### Exercise instructions
Nothing but the lines from the start of the data through the line with "[ˈbɜ:dnsəm; 美 ˈbɜ:rd-]" should appear in the answer, each retyped exactly, and pictures should not.

### The data

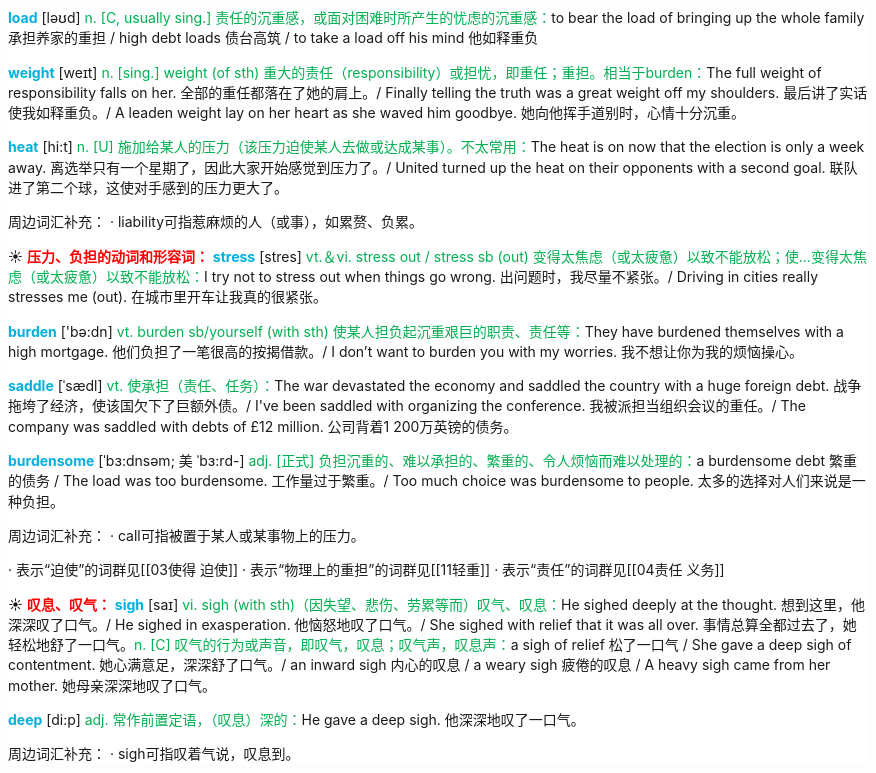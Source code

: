 <font color="sky blue">**load**</font> [ləʊd] 
<font color="#00b050">n. [C, usually sing.] 责任的沉重感，或面对困难时所产生的忧虑的沉重感：</font>to bear the load of bringing up the whole family 承担养家的重担 / high debt loads 债台高筑 / to take a load off his mind 他如释重负 

<font color="sky blue">**weight**</font> [weɪt] 
<font color="#00b050">n. [sing.] weight (of sth) 重大的责任（responsibility）或担忧，即重任；重担。相当于burden：</font>The full weight of responsibility falls on her. 全部的重任都落在了她的肩上。/ Finally telling the truth was a great weight off my shoulders. 最后讲了实话使我如释重负。/ A leaden weight lay on her heart as she waved him goodbye. 她向他挥手道别时，心情十分沉重。

<font color="sky blue">**heat**</font> [hi:t] 
<font color="#00b050">n. [U] 施加给某人的压力（该压力迫使某人去做或达成某事）。不太常用：</font>The heat is on now that the election is only a week away. 离选举只有一个星期了，因此大家开始感觉到压力了。/ United turned up the heat on their opponents with a second goal. 联队进了第二个球，这使对手感到的压力更大了。

周边词汇补充：
· liability可指惹麻烦的人（或事），如累赘、负累。

☀ <font color="red">**压力、负担的动词和形容词：**</font>
<font color="sky blue">**stress**</font> [stres] 
<font color="#00b050">vt.＆vi. stress out / stress sb (out) 变得太焦虑（或太疲惫）以致不能放松；使…变得太焦虑（或太疲惫）以致不能放松：</font>I try not to stress out when things go wrong. 出问题时，我尽量不紧张。/ Driving in cities really stresses me (out). 在城市里开车让我真的很紧张。

<font color="sky blue">**burden**</font> ['bə:dn] 
<font color="#00b050">vt. burden sb/yourself (with sth) 使某人担负起沉重艰巨的职责、责任等：</font>They have burdened themselves with a high mortgage. 他们负担了一笔很高的按揭借款。/ I don’t want to burden you with my worries. 我不想让你为我的烦恼操心。
           
<font color="sky blue">**saddle**</font> [ˈsædl]
<font color="#00b050">vt. 使承担（责任、任务）：</font>The war devastated the economy and saddled the country with a huge foreign debt. 战争拖垮了经济，使该国欠下了巨额外债。/ I've been saddled with organizing the conference. 我被派担当组织会议的重任。/ The company was saddled with debts of £12 million. 公司背着1 200万英镑的债务。
           
<font color="sky blue">**burdensome**</font> [ˈbɜ:dnsəm; 美 ˈbɜ:rd-]
<font color="#00b050">adj. [正式] 负担沉重的、难以承担的、繁重的、令人烦恼而难以处理的：</font>a burdensome debt 繁重的债务 / The load was too burdensome. 工作量过于繁重。/ Too much choice was burdensome to people. 太多的选择对人们来说是一种负担。

周边词汇补充：
· call可指被置于某人或某事物上的压力。

· 表示“迫使”的词群见[[03使得 迫使]]
· 表示“物理上的重担”的词群见[[11轻重]]
· 表示“责任”的词群见[[04责任 义务]]

☀ <font color="red">**叹息、叹气：**</font>
<font color="sky blue">**sigh**</font> [saɪ] 
<font color="#00b050">vi. sigh (with sth)（因失望、悲伤、劳累等而）叹气、叹息：</font>He sighed deeply at the thought. 想到这里，他深深叹了口气。/ He sighed in exasperation. 他恼怒地叹了口气。/ She sighed with relief that it was all over. 事情总算全都过去了，她轻松地舒了一口气。<font color="#00b050">n. [C] 叹气的行为或声音，即叹气，叹息；叹气声，叹息声：</font>a sigh of relief 松了一口气 / She gave a deep sigh of contentment. 她心满意足，深深舒了口气。/ an inward sigh 内心的叹息 / a weary sigh 疲倦的叹息 / A heavy sigh came from her mother. 她母亲深深地叹了口气。

<font color="sky blue">**deep**</font> [di:p] 
<font color="#00b050">adj. 常作前置定语，（叹息）深的：</font>He gave a deep sigh. 他深深地叹了一口气。

周边词汇补充：
· sigh可指叹着气说，叹息到。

### Solution below
Source code

: <font color="sky blue">**load**</font> [ləʊd] 
<font color="#00b050">n. [C, usually sing.] 责任的沉重感，或面对困难时所产生的忧虑的沉重感：</font>to bear the load of bringing up the whole family 承担养家的重担 / high debt loads 债台高筑 / to take a load off his mind 他如释重负 

<font color="sky blue">**weight**</font> [weɪt] 
<font color="#00b050">n. [sing.] weight (of sth) 重大的责任（responsibility）或担忧，即重任；重担。相当于burden：</font>The full weight of responsibility falls on her. 全部的重任都落在了她的肩上。/ Finally telling the truth was a great weight off my shoulders. 最后讲了实话使我如释重负。/ A leaden weight lay on her heart as she waved him goodbye. 她向他挥手道别时，心情十分沉重。

<font color="sky blue">**heat**</font> [hi:t] 
<font color="#00b050">n. [U] 施加给某人的压力（该压力迫使某人去做或达成某事）。不太常用：</font>The heat is on now that the election is only a week away. 离选举只有一个星期了，因此大家开始感觉到压力了。/ United turned up the heat on their opponents with a second goal. 联队进了第二个球，这使对手感到的压力更大了。

周边词汇补充：
· liability可指惹麻烦的人（或事），如累赘、负累。

☀ <font color="red">**压力、负担的动词和形容词：**</font>
<font color="sky blue">**stress**</font> [stres] 
<font color="#00b050">vt.＆vi. stress out / stress sb (out) 变得太焦虑（或太疲惫）以致不能放松；使…变得太焦虑（或太疲惫）以致不能放松：</font>I try not to stress out when things go wrong. 出问题时，我尽量不紧张。/ Driving in cities really stresses me (out). 在城市里开车让我真的很紧张。

<font color="sky blue">**burden**</font> ['bə:dn] 
<font color="#00b050">vt. burden sb/yourself (with sth) 使某人担负起沉重艰巨的职责、责任等：</font>They have burdened themselves with a high mortgage. 他们负担了一笔很高的按揭借款。/ I don’t want to burden you with my worries. 我不想让你为我的烦恼操心。
           
<font color="sky blue">**saddle**</font> [ˈsædl]
<font color="#00b050">vt. 使承担（责任、任务）：</font>The war devastated the economy and saddled the country with a huge foreign debt. 战争拖垮了经济，使该国欠下了巨额外债。/ I've been saddled with organizing the conference. 我被派担当组织会议的重任。/ The company was saddled with debts of £12 million. 公司背着1 200万英镑的债务。
           
<font color="sky blue">**burdensome**</font> [ˈbɜ:dnsəm; 美 ˈbɜ:rd-]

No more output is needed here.